Collaborative object stress test

This repository is a tool for exploring how Radicle collaborative objects perform when there are large numbers of objects. There were two questions I was initially interested in:

  • How much space overhead does the encoding of automerge changes into git merkle trees introduce?

  • How long does it take to retrieve all the issues of a given type?

To answer these questions I needed a test dataset. In order that this data be somewhat realistic I download issues from a selected repository in github and then import these issues into a simplified monorepo.

This is all reified as a command line tool which implemented two separate steps, one to download issues from a Github repo and one to import those issues into a monorepo. You can read more about the specific commands below.

First results

I downloaded 10700 issues from the facebook/react repository (some of them having several hundred comments) and imported them into a local monorepo. The import process itself took around 2.5 hours, this isn’t enormously interesting in this example as it’s unlikely any project is going to generate thousands of issues in a short amount of time, but it’s worth noting that creating objects is not cheap - faster moving data may need to wait on performance improvements.
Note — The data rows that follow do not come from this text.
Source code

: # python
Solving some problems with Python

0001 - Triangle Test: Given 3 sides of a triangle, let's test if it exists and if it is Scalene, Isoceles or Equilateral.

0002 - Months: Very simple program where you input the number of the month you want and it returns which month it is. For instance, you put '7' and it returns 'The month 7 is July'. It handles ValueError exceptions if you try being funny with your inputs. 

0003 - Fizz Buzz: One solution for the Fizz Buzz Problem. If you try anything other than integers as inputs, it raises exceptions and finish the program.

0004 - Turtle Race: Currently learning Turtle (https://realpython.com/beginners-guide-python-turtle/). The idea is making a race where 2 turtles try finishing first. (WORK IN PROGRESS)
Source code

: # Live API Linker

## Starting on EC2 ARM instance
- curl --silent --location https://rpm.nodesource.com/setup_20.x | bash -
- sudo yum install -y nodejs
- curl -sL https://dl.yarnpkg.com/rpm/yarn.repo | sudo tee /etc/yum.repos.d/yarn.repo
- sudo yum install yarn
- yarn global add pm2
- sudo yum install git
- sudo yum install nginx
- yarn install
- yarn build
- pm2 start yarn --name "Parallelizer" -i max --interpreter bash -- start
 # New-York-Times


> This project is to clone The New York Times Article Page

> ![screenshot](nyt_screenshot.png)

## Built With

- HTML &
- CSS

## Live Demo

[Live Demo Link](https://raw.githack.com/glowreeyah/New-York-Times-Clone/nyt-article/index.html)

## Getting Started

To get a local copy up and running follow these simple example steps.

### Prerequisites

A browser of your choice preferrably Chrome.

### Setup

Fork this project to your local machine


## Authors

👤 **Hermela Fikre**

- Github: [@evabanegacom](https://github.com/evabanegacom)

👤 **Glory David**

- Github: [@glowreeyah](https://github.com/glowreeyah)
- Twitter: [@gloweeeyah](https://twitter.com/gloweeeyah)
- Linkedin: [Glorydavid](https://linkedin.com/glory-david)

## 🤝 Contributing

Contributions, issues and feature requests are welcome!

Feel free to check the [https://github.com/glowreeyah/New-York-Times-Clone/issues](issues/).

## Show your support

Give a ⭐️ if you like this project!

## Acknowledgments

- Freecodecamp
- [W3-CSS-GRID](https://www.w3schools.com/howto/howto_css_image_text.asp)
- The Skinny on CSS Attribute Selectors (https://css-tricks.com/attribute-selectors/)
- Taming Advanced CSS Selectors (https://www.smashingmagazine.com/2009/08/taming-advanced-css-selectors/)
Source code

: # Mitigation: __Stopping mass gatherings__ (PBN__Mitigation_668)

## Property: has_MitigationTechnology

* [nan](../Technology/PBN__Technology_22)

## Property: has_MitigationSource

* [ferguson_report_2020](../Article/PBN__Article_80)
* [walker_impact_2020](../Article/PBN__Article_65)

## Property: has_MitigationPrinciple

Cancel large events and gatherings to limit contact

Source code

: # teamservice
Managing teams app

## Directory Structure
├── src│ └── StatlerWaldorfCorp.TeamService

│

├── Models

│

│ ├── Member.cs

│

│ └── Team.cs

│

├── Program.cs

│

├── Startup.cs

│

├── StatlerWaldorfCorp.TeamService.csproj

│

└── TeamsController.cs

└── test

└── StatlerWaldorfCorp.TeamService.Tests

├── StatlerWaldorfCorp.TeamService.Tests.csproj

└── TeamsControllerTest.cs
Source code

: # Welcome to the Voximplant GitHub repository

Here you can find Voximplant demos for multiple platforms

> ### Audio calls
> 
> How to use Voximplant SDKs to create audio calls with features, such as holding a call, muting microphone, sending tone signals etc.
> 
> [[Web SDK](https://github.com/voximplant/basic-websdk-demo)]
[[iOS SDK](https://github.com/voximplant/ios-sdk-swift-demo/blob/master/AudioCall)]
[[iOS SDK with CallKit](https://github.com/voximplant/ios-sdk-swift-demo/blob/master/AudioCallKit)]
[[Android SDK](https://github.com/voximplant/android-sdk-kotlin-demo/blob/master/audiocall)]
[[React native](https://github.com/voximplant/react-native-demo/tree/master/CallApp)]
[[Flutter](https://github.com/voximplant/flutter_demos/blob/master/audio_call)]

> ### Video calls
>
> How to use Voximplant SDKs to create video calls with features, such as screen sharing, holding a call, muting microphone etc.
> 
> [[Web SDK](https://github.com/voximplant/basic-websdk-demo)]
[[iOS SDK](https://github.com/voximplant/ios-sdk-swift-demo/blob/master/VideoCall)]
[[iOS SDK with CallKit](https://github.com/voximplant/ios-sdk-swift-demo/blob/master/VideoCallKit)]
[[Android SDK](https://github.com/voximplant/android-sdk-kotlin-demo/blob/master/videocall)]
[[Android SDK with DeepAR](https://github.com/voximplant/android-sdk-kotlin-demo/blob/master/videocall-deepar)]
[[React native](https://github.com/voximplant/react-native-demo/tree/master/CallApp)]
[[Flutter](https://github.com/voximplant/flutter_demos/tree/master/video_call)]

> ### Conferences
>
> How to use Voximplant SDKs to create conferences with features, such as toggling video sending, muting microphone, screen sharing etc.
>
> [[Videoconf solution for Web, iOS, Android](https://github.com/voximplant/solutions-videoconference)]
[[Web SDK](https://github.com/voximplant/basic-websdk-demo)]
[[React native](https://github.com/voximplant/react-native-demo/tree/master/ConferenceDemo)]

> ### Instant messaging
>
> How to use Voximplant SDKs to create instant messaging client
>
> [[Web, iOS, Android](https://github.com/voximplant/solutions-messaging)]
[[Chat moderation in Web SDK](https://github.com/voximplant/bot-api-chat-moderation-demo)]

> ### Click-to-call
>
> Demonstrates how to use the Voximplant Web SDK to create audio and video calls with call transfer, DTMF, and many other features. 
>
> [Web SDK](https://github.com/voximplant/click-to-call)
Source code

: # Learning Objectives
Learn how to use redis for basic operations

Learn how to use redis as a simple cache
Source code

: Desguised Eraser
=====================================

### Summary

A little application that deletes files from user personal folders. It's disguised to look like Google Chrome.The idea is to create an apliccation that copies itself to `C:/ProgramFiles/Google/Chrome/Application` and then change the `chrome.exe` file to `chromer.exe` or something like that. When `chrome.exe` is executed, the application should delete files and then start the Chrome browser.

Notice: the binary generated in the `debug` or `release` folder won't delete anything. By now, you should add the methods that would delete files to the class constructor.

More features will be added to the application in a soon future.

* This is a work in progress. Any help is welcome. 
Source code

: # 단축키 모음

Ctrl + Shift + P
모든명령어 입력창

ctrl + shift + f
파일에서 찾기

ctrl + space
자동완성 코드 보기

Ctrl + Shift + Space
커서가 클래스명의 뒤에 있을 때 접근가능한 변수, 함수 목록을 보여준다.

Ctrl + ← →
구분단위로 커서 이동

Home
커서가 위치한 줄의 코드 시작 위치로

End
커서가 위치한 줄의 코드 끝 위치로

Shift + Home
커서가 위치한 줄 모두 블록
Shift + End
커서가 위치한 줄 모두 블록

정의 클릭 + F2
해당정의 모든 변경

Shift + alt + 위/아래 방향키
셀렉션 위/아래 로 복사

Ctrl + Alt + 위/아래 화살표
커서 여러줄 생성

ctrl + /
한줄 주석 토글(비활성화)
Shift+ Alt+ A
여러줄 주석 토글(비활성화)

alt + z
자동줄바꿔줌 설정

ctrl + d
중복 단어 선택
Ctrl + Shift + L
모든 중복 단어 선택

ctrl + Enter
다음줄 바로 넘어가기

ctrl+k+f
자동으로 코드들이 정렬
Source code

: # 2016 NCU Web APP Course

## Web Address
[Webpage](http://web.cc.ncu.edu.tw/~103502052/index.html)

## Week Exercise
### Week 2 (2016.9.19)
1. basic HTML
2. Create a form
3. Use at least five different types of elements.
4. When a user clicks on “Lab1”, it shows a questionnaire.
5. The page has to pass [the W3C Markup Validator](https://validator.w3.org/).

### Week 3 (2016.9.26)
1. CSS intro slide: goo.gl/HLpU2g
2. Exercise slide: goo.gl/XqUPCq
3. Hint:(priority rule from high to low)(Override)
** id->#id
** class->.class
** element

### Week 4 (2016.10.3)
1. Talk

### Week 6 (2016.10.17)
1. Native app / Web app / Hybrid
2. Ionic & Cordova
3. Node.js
Note that the raw JSON of the issues was 67M.

After importing issues into an otherwise empty git repository the repository consumed around 1Gb. After running git gc this shrinks to around 90M.

However, retrieving all the issues in the repository took around 6 minutes.

Caching

After implementing caching in the cob library the retrieval operation shrinks to around 3 seconds (after building the cache the first time around). There’s no obvious single culprit here, it’s a lot of different small allocations and IO operations. Undoubtedly it could be improved but it’s probably not worth spending time on just yet as most projects will not be this large for quite some time.

CLI

Download issues

First we need to download issues from Github.
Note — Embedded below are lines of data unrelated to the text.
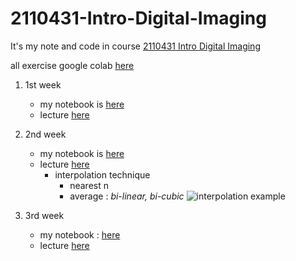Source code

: # 2110431-Intro-Digital-Imaging
It's my note and code in course [2110431 Intro Digital Imaging](https://www.mycourseville.com/?q=courseville/course/39246)

all exercise google colab [here](https://colab.research.google.com/drive/1qZ8KWIhFzLBTke20YuxfqycoJAFhFFFn?usp=sharing)

1. 1st week
    - my notebook is [here](./week%201/week%201.ipynb)
    - lecture [here](https://mycourseville-default.s3.ap-southeast-1.amazonaws.com/useruploaded_course_files/2023_1/39246/materials/Lecture01_IntroImging-465640-16915032527039.pdf)
    
1. 2nd week
    - my notebook is [here](./week%202/week%202.ipynb)
    - lecture [here](https://mycourseville-default.s3.ap-southeast-1.amazonaws.com/useruploaded_course_files/2023_1/39246/materials/Lecture02_Formation_ArithmaticOps-465640-16920945013261.pdf)
        - interpolation technique
            - nearest n
            - average : *bi-linear, bi-cubic*
        ![interpolation example](https://www.researchgate.net/publication/321881785/figure/fig4/AS:667701148127245@1536203767766/The-true-high-resolution-image-and-comparison-of-interpolation-methods-on-the-a.ppm)

1. 3rd week
    - my notebook : [here](./week%203/week%203.ipynb)
    - lecture [here](https://mycourseville-default.s3.ap-southeast-1.amazonaws.com/useruploaded_course_files/2023_1/39246/materials/Lecture03_Histogram-465640-16927050405224.pdf)

    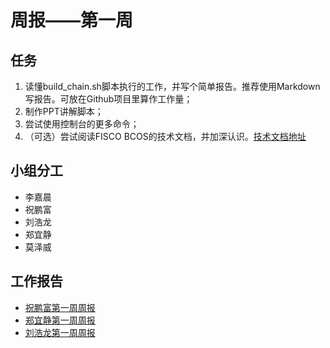 # 周报——第一周

## 任务
1. 读懂build_chain.sh脚本执行的工作，并写个简单报告。推荐使用Markdown写报告。可放在Github项目里算作工作量；
2. 制作PPT讲解脚本；
3. 尝试使用控制台的更多命令；
4. （可选）尝试阅读FISCO BCOS的技术文档，并加深认识。[技术文档地址](https://fisco-bcos-documentation.readthedocs.io/zh_CN/latest/index.html)

## 小组分工
- 李嘉晨
- 祝鹏富
- 刘浩龙
- 郑宜静
- 莫泽威

## 工作报告
- [祝鹏富第一周周报](https://github.com/Voilance/WeBankWeekly/blob/master/Week1.md)
- [郑宜静第一周周报](https://github.com/webanklabgroup5/webank/blob/master/day1/%E9%83%91%E5%AE%9C%E9%9D%99/week1.md)
- [刘浩龙第一周周报](https://github.com/webanklabgroup5/webank/blob/master/day1/%E5%88%98%E6%B5%A9%E9%BE%99/WeekReport1.md)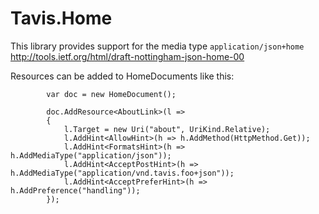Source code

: # Tavis.Home

This library provides support for the media type `application/json+home` http://tools.ietf.org/html/draft-nottingham-json-home-00

Resources can be added to HomeDocuments like this:

			
			var doc = new HomeDocument();

            doc.AddResource<AboutLink>(l =>
            {
                l.Target = new Uri("about", UriKind.Relative);
                l.AddHint<AllowHint>(h => h.AddMethod(HttpMethod.Get));
                l.AddHint<FormatsHint>(h => h.AddMediaType("application/json"));
                l.AddHint<AcceptPostHint>(h => h.AddMediaType("application/vnd.tavis.foo+json"));
                l.AddHint<AcceptPreferHint>(h => h.AddPreference("handling"));
            });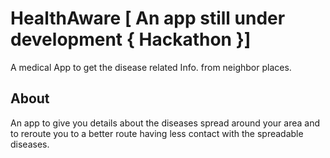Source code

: # HealthAware [ An app still under development { Hackathon }]

A medical App to get the disease related Info. from neighbor places.

## About

An app to give you details about the diseases spread around your area and to reroute you to a better route having less contact with the spreadable diseases.
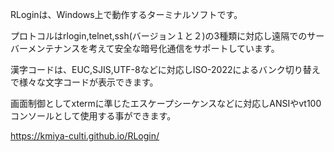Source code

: RLoginは、Windows上で動作するターミナルソフトです。

プロトコルはrlogin,telnet,ssh(バージョン１と２)の3種類に対応し遠隔でのサーバーメンテナンスを考えて安全な暗号化通信をサポートしています。

漢字コードは、EUC,SJIS,UTF-8などに対応しISO-2022によるバンク切り替えで様々な文字コードが表示できます。

画面制御としてxtermに準じたエスケープシーケンスなどに対応しANSIやvt100コンソールとして使用する事ができます。

https://kmiya-culti.github.io/RLogin/
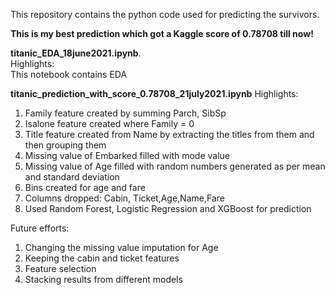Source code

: This repository contains the python code used for predicting the survivors.   

**This is my best prediction which got a  Kaggle score of 0.78708 till now!**   

**titanic_EDA_18june2021.ipynb**.  
Highlights:   
This notebook contains EDA   


**titanic_prediction_with_score_0.78708_21july2021.ipynb**
Highlights:
1. Family feature created by summing Parch, SibSp
2. Isalone feature created where Family = 0
3. Title feature created from Name by extracting the titles from them and then grouping them
5. Missing value of Embarked filled with mode value
6. Missing value of Age filled with random numbers generated as per mean and standard deviation
7. Bins created for age and fare
8. Columns dropped: Cabin, Ticket,Age,Name,Fare
9. Used Random Forest, Logistic Regression and XGBoost for prediction

Future efforts:
1. Changing the missing value imputation for Age 
2. Keeping the cabin and ticket features
3. Feature selection
4. Stacking results from different models



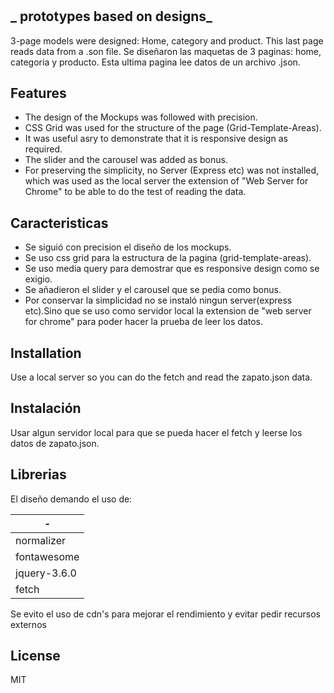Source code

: # 
## _ prototypes based on designs_




3-page models were designed: Home, category and product. This last page reads data from a .son file.
Se diseñaron las maquetas de 3 paginas: home, categoria y producto. Esta ultima pagina lee datos de un archivo .json.

## Features

- The design of the Mockups was followed with precision.
- CSS Grid was used for the structure of the page (Grid-Template-Areas).
- It was useful asry to demonstrate that it is responsive design as required.
- The slider and the carousel was added as bonus.
- For preserving the simplicity, no Server (Express etc) was not installed, which was used as the local server the extension of "Web Server for Chrome" to be able to do the test of reading the data.

## Caracteristicas

- Se siguió con precision el diseño de los mockups.
- Se uso css grid para la estructura de la pagina (grid-template-areas).
- Se uso media query para demostrar que es responsive design como se exigio. 
- Se añadieron el slider y el carousel que se pedia como bonus.
- Por conservar la simplicidad no se instaló ningun server(express etc).Sino que se uso como servidor local la extension de  "web server for chrome" para poder hacer la prueba de leer los datos.






## Installation

Use a local server so you can do the fetch and read the zapato.json data.

## Instalación

Usar algun servidor local para que se pueda hacer el fetch y leerse los datos de zapato.json.



## Librerias 

El diseño demando el uso de:

| - | 
| ------ | 
| normalizer | 
| fontawesome | 
| jquery-3.6.0 |
| fetch |  |

Se evito el uso de cdn's para mejorar el rendimiento y evitar pedir recursos externos




## License

MIT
> collab-stress-test --token-file ./PERSONAL_TOKEN download-issues automerge/automerge-rs (1)
> tree ./data/
└── automerge
    └── automerge-rs
        ├── download
        │   ├── issues
        │   │   ├── 618182998.json
        │   │   ├── 627192368.json
        ...
  1. --token-file is the path to a file containing a github personal access token

By default this tool uses a data directory in $CWD/data. For each github repository there is a directory in the data directory under owner/name. Downloaded issues are saved in $data/owner/name/download. Above you can see there is one json file per issue.

Import Issues

> collab-stress-test import-issues automerge/automerge-rs
> tree ./data/
./data/automerge/automerge-rs/monorepo
├── git
│   ├── config
│   ├── description
│   ├── HEAD
│   ├── hooks
|   |   ...
│   ├── info
│   │   └── exclude
│   ├── objects
│   │   ...
│   └── refs
│       ├── heads
│       ├── namespaces
│       │   └── hnrkxb6o83t9b8ukwboxh5yoxijgbfjww3y6y
│       │       └── refs
│       │           └── remotes
│       │               ├── hyb1jukxajb5k1nf8mna4jpz1rdqsazybr3pm6tt5qacr66r64m9un
│       │               │   └── cob
│       │               │       └── xyz.radicle.githubissue
│       │               │           ├── 43b0d8816cd863b739f65363b54893efbede83b2
│       │               │           └── 8456bb5baadb8066478a97190ab15b8478813f4a
│       │               ├── hybbnun8qz6znu71yfesn77tnjxggw1bgjc6x71fny9r1kofqykrja
│       │               │   └── cob
│       │               │       └── xyz.radicle.githubissue
│       │               │           ├── 02569611763dda0ae9493078cab0b332b32d0f53
│       │               │           ├── 2e3e308006b082dc01618b9700ae8b75448d6513
|       |               ...
│       └── tags
├── peer_identities
├── peer_map
├── peers
│   ├── hyb1jukxajb5k1nf8mna4jpz1rdqsazybr3pm6tt5qacr66r64m9un
│   ├── hybbnun8qz6znu71yfesn77tnjxggw1bgjc6x71fny9r1kofqykrja
|   ...
└── project_oid

This creates a monorepo under $data/owner/name/monorepo. This is not the same monorepo as the monorepo used by librad, but it’s similar enough that the performance characteristics are the same. For more information see src/lite_monorepo.rs.

Count imported issues

collab-stress-test count-imported-issues facebook/react

This tests the time to load the entire data set. You can pass --no-cache to perform this operation without using the cache.

Show a particular issue

If you know the object ID Of an issue (which you can get by looking at the refs in the monorepo or the directory names in the cache) you can running

collab-stress-test retrieve-issue   facebook/react <object id>

Get change graph info

As above, if you know the object ID you can get additional information on the change graph of an issue.

collab-stress-test issue-change-graph-info facebook/react <object ID>

The --just-graphviz flag for this command can be used to output a graphviz representation of the change graph to standard output.